* DATASET EXTRACT
------------------------------------

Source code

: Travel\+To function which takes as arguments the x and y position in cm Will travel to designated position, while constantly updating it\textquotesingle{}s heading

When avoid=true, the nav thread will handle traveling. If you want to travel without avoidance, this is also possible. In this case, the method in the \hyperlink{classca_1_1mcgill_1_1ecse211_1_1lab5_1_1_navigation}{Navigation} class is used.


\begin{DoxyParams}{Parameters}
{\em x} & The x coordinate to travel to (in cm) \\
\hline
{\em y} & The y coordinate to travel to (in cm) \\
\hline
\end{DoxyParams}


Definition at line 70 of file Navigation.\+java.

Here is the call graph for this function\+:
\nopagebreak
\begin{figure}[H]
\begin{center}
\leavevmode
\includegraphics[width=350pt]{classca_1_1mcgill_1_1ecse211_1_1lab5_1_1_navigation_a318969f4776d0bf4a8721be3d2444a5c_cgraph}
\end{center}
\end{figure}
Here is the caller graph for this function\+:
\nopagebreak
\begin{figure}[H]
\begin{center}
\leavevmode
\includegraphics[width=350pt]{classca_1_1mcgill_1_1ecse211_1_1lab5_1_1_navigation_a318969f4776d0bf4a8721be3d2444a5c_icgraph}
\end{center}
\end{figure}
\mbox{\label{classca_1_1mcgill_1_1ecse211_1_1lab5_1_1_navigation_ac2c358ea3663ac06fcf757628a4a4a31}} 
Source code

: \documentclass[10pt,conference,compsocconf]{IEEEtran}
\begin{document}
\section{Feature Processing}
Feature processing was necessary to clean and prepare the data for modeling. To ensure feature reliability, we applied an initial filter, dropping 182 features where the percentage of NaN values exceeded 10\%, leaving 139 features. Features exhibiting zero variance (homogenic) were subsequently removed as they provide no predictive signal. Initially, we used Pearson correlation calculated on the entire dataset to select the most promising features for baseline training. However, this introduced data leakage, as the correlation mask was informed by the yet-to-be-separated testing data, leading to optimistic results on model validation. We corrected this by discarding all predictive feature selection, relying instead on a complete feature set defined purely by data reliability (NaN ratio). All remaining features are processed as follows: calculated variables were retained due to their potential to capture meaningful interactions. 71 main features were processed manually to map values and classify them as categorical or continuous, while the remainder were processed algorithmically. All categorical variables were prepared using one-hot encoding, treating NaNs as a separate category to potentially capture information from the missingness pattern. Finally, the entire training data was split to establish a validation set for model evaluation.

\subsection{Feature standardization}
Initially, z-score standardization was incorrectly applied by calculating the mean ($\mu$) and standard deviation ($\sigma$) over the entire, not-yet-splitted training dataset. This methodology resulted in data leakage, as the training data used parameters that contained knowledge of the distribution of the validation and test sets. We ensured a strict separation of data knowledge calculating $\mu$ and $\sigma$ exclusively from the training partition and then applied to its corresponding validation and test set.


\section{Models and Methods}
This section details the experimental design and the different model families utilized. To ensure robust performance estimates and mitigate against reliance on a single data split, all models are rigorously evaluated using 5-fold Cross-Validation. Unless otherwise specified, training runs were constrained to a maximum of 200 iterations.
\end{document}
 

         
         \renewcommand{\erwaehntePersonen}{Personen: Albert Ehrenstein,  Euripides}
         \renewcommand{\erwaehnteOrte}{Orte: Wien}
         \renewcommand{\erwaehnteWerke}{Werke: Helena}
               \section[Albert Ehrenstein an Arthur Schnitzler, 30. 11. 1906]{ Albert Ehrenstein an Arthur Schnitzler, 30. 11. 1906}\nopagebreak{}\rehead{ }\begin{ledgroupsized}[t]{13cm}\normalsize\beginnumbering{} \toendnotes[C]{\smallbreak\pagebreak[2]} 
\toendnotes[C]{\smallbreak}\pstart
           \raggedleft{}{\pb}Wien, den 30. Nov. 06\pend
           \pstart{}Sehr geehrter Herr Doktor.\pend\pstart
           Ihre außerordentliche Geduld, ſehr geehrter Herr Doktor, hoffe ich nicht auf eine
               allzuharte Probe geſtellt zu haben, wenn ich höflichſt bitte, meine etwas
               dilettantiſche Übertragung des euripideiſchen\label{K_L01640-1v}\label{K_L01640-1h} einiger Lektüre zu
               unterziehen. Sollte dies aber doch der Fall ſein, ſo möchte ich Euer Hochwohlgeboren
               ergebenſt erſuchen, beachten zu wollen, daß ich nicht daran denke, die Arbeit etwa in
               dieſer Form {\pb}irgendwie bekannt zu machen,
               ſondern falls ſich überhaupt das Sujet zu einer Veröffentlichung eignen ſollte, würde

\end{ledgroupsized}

------------------------------------

* WHAT THIS TASK INVOLVES
What is wanted is the complete set of entries, returned verbatim.

* TASK ANSWER
Source code

: Travel\+To function which takes as arguments the x and y position in cm Will travel to designated position, while constantly updating it\textquotesingle{}s heading

When avoid=true, the nav thread will handle traveling. If you want to travel without avoidance, this is also possible. In this case, the method in the \hyperlink{classca_1_1mcgill_1_1ecse211_1_1lab5_1_1_navigation}{Navigation} class is used.


\begin{DoxyParams}{Parameters}
{\em x} & The x coordinate to travel to (in cm) \\
\hline
{\em y} & The y coordinate to travel to (in cm) \\
\hline
\end{DoxyParams}


Definition at line 70 of file Navigation.\+java.

Here is the call graph for this function\+:
\nopagebreak
\begin{figure}[H]
\begin{center}
\leavevmode
\includegraphics[width=350pt]{classca_1_1mcgill_1_1ecse211_1_1lab5_1_1_navigation_a318969f4776d0bf4a8721be3d2444a5c_cgraph}
\end{center}
\end{figure}
Here is the caller graph for this function\+:
\nopagebreak
\begin{figure}[H]
\begin{center}
\leavevmode
\includegraphics[width=350pt]{classca_1_1mcgill_1_1ecse211_1_1lab5_1_1_navigation_a318969f4776d0bf4a8721be3d2444a5c_icgraph}
\end{center}
\end{figure}
\mbox{\label{classca_1_1mcgill_1_1ecse211_1_1lab5_1_1_navigation_ac2c358ea3663ac06fcf757628a4a4a31}} 
Source code

: \documentclass[10pt,conference,compsocconf]{IEEEtran}
\begin{document}
\section{Feature Processing}
Feature processing was necessary to clean and prepare the data for modeling. To ensure feature reliability, we applied an initial filter, dropping 182 features where the percentage of NaN values exceeded 10\%, leaving 139 features. Features exhibiting zero variance (homogenic) were subsequently removed as they provide no predictive signal. Initially, we used Pearson correlation calculated on the entire dataset to select the most promising features for baseline training. However, this introduced data leakage, as the correlation mask was informed by the yet-to-be-separated testing data, leading to optimistic results on model validation. We corrected this by discarding all predictive feature selection, relying instead on a complete feature set defined purely by data reliability (NaN ratio). All remaining features are processed as follows: calculated variables were retained due to their potential to capture meaningful interactions. 71 main features were processed manually to map values and classify them as categorical or continuous, while the remainder were processed algorithmically. All categorical variables were prepared using one-hot encoding, treating NaNs as a separate category to potentially capture information from the missingness pattern. Finally, the entire training data was split to establish a validation set for model evaluation.

\subsection{Feature standardization}
Initially, z-score standardization was incorrectly applied by calculating the mean ($\mu$) and standard deviation ($\sigma$) over the entire, not-yet-splitted training dataset. This methodology resulted in data leakage, as the training data used parameters that contained knowledge of the distribution of the validation and test sets. We ensured a strict separation of data knowledge calculating $\mu$ and $\sigma$ exclusively from the training partition and then applied to its corresponding validation and test set.


\section{Models and Methods}
This section details the experimental design and the different model families utilized. To ensure robust performance estimates and mitigate against reliance on a single data split, all models are rigorously evaluated using 5-fold Cross-Validation. Unless otherwise specified, training runs were constrained to a maximum of 200 iterations.
\end{document}
 

         
         \renewcommand{\erwaehntePersonen}{Personen: Albert Ehrenstein,  Euripides}
         \renewcommand{\erwaehnteOrte}{Orte: Wien}
         \renewcommand{\erwaehnteWerke}{Werke: Helena}
               \section[Albert Ehrenstein an Arthur Schnitzler, 30. 11. 1906]{ Albert Ehrenstein an Arthur Schnitzler, 30. 11. 1906}\nopagebreak{}\rehead{ }\begin{ledgroupsized}[t]{13cm}\normalsize\beginnumbering{} \toendnotes[C]{\smallbreak\pagebreak[2]} 
\toendnotes[C]{\smallbreak}\pstart
           \raggedleft{}{\pb}Wien, den 30. Nov. 06\pend
           \pstart{}Sehr geehrter Herr Doktor.\pend\pstart
           Ihre außerordentliche Geduld, ſehr geehrter Herr Doktor, hoffe ich nicht auf eine
               allzuharte Probe geſtellt zu haben, wenn ich höflichſt bitte, meine etwas
               dilettantiſche Übertragung des euripideiſchen\label{K_L01640-1v}\label{K_L01640-1h} einiger Lektüre zu
               unterziehen. Sollte dies aber doch der Fall ſein, ſo möchte ich Euer Hochwohlgeboren
               ergebenſt erſuchen, beachten zu wollen, daß ich nicht daran denke, die Arbeit etwa in
               dieſer Form {\pb}irgendwie bekannt zu machen,
               ſondern falls ſich überhaupt das Sujet zu einer Veröffentlichung eignen ſollte, würde

\end{ledgroupsized}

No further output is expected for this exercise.